D2.1 reports on the methodology, co-creation activities and the resulting use cases and requirements and serves as a reference for the research and development of WP3, WP4 and WP5 methods that address user requirements.
Details on the conducted research are presented in the Scientific Advances in AI Methods for Detecting and Mitigating Disinformation report.
Towards SO1, partners achieved progress in developing methods for extracting credibility indicators and trustworthy evidence, audio-visual content analysis and enhancement, extraction of verification clues from visual content, and cross-modal detection of decontextualised content. Additionally, they built on the existing Near Duplicate Detection service for image and video retrieval, cross-lingual and multimodal search to support the retrieval of already debunked narratives, videos, or images from the project’s Database of Known Fakes (DBKF) to present as authoritative evidence to users.

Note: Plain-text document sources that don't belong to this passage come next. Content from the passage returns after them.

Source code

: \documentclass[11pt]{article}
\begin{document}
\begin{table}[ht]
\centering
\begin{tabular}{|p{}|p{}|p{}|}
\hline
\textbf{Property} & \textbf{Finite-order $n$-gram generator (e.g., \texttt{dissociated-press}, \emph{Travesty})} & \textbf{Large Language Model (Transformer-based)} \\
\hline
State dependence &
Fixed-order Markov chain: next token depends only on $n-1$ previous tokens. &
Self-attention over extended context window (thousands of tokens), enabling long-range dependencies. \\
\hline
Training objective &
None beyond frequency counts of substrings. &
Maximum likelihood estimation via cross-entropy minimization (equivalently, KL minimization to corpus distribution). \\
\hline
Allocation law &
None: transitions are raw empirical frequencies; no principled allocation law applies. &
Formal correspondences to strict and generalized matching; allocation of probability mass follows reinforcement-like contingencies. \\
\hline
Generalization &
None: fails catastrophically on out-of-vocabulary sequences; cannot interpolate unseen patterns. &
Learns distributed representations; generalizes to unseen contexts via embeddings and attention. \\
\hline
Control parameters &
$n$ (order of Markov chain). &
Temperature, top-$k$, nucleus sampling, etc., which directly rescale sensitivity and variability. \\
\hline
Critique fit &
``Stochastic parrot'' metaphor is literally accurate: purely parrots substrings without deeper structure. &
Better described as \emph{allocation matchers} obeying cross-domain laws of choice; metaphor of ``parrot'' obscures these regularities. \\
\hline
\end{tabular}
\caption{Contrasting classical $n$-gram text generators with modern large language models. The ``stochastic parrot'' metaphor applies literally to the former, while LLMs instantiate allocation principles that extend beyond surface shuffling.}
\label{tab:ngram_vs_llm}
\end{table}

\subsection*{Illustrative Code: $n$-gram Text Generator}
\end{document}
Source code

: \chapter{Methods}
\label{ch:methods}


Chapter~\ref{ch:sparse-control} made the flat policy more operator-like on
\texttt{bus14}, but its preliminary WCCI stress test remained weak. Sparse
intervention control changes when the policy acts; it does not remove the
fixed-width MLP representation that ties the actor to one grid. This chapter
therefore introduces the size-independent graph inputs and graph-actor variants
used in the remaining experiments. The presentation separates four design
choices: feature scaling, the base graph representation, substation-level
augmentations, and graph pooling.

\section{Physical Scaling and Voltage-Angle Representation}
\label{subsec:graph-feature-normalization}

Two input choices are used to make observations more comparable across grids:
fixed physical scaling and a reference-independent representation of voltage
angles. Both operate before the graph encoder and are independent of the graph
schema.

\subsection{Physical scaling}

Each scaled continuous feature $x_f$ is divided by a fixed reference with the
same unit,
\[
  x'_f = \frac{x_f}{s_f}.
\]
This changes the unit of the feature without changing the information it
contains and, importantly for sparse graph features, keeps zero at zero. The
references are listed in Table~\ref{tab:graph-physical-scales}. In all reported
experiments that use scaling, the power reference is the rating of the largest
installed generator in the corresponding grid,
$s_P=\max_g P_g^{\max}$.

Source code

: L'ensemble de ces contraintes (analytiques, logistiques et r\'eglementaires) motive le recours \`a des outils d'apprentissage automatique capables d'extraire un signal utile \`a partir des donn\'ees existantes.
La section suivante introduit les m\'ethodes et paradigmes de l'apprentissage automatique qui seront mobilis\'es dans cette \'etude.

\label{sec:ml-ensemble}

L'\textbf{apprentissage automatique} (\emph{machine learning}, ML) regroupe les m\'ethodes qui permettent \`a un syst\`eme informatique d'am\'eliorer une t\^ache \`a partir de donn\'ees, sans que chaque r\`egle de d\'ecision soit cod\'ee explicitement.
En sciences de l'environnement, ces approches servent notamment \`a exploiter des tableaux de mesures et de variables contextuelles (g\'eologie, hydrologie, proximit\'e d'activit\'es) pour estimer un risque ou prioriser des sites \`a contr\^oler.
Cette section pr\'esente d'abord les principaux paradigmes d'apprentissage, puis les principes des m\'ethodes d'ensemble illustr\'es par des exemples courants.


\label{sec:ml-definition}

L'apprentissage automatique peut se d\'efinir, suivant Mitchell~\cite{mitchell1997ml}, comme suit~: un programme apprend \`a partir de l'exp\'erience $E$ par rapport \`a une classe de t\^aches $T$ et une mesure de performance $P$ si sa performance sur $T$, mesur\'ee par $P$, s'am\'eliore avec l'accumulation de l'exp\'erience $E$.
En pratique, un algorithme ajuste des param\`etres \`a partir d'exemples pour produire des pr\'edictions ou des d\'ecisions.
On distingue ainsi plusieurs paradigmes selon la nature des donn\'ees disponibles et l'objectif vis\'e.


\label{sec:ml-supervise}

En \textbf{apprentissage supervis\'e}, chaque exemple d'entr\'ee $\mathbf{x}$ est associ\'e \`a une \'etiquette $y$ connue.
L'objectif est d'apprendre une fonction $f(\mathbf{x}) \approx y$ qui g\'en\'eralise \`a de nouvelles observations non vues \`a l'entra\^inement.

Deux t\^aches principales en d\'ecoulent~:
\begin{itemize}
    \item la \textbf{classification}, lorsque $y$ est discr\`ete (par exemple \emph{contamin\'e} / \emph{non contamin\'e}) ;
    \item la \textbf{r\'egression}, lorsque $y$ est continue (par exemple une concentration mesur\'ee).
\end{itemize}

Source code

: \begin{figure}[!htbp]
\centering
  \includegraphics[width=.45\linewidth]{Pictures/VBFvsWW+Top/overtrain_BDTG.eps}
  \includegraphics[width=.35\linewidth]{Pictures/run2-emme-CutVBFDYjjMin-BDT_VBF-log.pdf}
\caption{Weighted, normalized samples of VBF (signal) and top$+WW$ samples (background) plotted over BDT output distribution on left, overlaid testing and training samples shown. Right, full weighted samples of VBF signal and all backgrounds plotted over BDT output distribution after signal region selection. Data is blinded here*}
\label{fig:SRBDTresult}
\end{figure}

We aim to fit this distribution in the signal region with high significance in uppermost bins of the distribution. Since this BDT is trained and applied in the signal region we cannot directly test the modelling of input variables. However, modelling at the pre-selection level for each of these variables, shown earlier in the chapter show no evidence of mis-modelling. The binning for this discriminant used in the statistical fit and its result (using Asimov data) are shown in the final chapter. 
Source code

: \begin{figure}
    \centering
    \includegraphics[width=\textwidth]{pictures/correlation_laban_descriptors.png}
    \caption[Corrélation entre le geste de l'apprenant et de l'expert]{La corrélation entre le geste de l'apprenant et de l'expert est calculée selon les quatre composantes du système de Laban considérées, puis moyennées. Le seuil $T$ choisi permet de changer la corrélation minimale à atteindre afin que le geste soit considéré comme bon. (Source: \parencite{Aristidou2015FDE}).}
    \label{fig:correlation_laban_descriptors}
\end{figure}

Towards SO2, the main limitations of prior image and video deepfake detection methods have been investigated, focusing on the poor generalisation of deepfake detection models to unseen and novel synthesis methods. There has also been progress on the challenge of detecting AI-generated false news and narratives through a study of the capabilities of SotA LMs to generate misleading content and trustworthy-looking arguments in favour of disinformation narratives. vera.ai also contributed to creating a dataset of synthetic speech, and synthetic speech detection methods were evaluated with encouraging first results.
Towards SO3, research aimed to support professionals in uncovering coordinated inauthentic behaviour and other disinformation campaigns and to measure their impact and spread within the target communities. A workflow for periodic monitoring of a known list of coordinated social media accounts across different platforms was designed and implemented to study the 2022 Italian general election. Finally, an approach is developed to evaluate the impact of social media posts based on an implementation of the Misinformation Amplification Factor method introduced by the Integrity Institute.
No progress towards SO4 yet (related tasks start on M13).
Towards SO5, a fact-checker-in-the-loop approach is implemented to seamlessly gather new feedback as a side effect of verification workflows, which is used by our AI methods to continuously adapt to evolving disinformation targets, narratives, and types.
Towards SO6, a list of existing and planned services is created, and integration planning has started to ensure the adoption and sustainability of the new AI tools in real-world applications through integration in leading verification tools (Truly Media and the InVID-WeVerify verification plugin). D5.1 presents a common data annotation model that represents the inputs and outputs of all tools developed within the project and the improvements within the Database of Known Fakes-specific services, workflows and functionalities.
For detection of decontextualised content, we identified the challenge of using test sets generated by Synthetic Misinformers instead of real-world multimodal misinformation. To this end, we conducted an extensive comparative study where we train a Transformer-based model and compare performance on the COSMOS benchmark that encompasses real-world multimodal misinformation. We found that the COSMOS evaluation benchmark enables text-side unimodal biases on an inherently multimodal task.
To enable the discovery, tracking, and impact measurement of disinformation narratives and campaigns across social platforms, modalities, and languages, we designed a workflow that allows for periodic monitoring of a known list of coordinated social media accounts across different platforms. This workflow had multiple objectives: to automatically update the account list, to keep a quasi-real-time record of these accounts' top-performing content and narratives and to generalise the detection logic for coordinated sharing, considering multimodal near-duplicates. An early version of this workflow was implemented to study the 2022 Italian general election. To improve the capabilities of the near duplicate detection, we have developed and published a novel approach capable of addressing multiple video retrieval and detection tasks at once, with no requirement for labelled data.